====== Records for the task ======

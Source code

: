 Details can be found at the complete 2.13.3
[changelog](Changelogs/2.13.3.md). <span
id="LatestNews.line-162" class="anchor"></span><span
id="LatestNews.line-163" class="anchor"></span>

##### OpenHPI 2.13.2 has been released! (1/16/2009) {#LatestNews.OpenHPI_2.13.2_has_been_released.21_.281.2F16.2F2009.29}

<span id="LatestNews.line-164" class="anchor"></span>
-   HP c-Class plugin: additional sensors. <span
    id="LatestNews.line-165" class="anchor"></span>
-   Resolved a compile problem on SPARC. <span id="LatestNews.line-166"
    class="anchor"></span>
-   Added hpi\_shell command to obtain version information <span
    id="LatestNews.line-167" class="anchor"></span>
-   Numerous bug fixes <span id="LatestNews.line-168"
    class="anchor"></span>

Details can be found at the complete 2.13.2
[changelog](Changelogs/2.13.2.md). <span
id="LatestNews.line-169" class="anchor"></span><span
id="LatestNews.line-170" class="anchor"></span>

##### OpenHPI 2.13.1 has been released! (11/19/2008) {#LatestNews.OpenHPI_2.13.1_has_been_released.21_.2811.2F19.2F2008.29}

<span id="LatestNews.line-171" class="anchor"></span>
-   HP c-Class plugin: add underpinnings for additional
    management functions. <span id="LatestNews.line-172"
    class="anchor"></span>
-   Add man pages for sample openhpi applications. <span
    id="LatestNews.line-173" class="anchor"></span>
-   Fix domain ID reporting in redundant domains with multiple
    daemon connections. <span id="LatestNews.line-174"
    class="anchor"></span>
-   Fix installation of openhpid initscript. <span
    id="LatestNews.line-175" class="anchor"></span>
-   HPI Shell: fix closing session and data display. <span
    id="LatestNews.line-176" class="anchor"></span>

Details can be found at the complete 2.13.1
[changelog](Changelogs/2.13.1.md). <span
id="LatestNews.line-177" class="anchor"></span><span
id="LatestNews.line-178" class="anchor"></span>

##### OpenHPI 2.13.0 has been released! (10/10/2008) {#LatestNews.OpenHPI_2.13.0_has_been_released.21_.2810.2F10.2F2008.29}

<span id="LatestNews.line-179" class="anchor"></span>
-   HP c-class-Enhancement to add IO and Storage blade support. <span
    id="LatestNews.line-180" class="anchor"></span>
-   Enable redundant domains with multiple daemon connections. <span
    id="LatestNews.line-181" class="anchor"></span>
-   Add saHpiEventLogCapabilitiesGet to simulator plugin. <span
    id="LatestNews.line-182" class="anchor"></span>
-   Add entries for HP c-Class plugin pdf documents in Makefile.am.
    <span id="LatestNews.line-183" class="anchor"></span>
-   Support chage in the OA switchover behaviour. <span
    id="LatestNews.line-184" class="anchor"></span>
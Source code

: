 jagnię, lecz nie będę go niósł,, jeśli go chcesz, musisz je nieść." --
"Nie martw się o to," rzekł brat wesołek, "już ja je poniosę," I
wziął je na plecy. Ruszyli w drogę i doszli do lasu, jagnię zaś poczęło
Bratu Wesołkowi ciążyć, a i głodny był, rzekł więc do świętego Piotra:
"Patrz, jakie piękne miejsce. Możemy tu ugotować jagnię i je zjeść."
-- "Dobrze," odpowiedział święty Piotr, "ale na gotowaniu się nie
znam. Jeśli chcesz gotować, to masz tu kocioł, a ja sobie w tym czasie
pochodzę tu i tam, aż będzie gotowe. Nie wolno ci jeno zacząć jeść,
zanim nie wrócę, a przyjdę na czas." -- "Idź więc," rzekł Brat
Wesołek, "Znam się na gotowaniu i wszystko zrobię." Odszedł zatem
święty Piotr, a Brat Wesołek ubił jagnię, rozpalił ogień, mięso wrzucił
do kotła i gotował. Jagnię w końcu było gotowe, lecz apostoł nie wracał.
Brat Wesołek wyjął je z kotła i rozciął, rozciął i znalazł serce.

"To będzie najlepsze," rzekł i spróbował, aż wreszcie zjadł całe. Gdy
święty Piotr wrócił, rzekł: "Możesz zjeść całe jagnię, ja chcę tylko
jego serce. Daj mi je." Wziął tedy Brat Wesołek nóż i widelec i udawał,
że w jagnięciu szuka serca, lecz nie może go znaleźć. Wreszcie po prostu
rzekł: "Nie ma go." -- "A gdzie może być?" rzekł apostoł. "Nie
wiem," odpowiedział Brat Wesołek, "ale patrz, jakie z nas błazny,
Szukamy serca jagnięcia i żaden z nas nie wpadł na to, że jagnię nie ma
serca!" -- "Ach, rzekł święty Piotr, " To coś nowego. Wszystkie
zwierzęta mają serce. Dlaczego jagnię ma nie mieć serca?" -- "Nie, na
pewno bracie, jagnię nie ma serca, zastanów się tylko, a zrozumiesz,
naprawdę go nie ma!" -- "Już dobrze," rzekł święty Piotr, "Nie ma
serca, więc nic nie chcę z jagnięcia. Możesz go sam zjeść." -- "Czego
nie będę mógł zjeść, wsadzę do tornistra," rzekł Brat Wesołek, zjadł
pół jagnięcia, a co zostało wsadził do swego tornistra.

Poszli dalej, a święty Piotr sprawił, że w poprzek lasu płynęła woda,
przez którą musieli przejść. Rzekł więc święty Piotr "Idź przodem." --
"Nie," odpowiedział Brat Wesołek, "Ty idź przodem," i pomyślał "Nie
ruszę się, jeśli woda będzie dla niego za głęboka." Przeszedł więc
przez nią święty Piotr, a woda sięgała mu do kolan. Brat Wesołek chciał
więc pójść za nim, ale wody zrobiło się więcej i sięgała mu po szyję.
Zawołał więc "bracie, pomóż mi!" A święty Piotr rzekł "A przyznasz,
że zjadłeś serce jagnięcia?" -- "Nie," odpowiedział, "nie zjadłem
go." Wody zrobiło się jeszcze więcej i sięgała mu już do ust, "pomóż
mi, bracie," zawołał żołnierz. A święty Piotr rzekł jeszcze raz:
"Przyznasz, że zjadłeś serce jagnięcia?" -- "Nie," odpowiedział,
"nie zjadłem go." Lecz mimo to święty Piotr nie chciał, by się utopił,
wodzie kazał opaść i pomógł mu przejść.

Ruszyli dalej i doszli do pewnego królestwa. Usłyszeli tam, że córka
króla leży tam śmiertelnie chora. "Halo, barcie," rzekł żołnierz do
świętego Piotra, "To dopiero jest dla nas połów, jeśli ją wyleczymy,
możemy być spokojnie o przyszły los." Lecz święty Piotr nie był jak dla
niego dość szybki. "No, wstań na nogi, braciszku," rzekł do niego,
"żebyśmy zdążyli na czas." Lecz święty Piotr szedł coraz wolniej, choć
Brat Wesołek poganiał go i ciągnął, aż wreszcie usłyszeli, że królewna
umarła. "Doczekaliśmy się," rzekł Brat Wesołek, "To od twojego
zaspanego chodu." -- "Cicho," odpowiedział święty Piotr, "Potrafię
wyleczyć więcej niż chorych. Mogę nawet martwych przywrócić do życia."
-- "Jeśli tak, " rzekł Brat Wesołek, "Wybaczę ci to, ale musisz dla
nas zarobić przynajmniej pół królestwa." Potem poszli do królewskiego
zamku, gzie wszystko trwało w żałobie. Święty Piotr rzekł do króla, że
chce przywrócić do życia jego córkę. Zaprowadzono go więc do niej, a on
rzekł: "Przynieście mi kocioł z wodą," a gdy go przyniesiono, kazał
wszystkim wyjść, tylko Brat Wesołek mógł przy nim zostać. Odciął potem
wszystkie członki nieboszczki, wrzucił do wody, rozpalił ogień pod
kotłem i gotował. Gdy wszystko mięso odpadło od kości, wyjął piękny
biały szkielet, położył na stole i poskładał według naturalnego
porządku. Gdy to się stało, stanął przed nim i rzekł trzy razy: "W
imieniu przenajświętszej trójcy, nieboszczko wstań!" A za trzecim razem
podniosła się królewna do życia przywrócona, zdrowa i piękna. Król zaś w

======

### Work request:
Copy out every line from the material above where the string "Piotra" turns up.

### Answer to this problem:
Bratu Wesołkowi ciążyć, a i głodny był, rzekł więc do świętego Piotra:
świętego Piotra, "To dopiero jest dla nas połów, jeśli ją wyleczymy,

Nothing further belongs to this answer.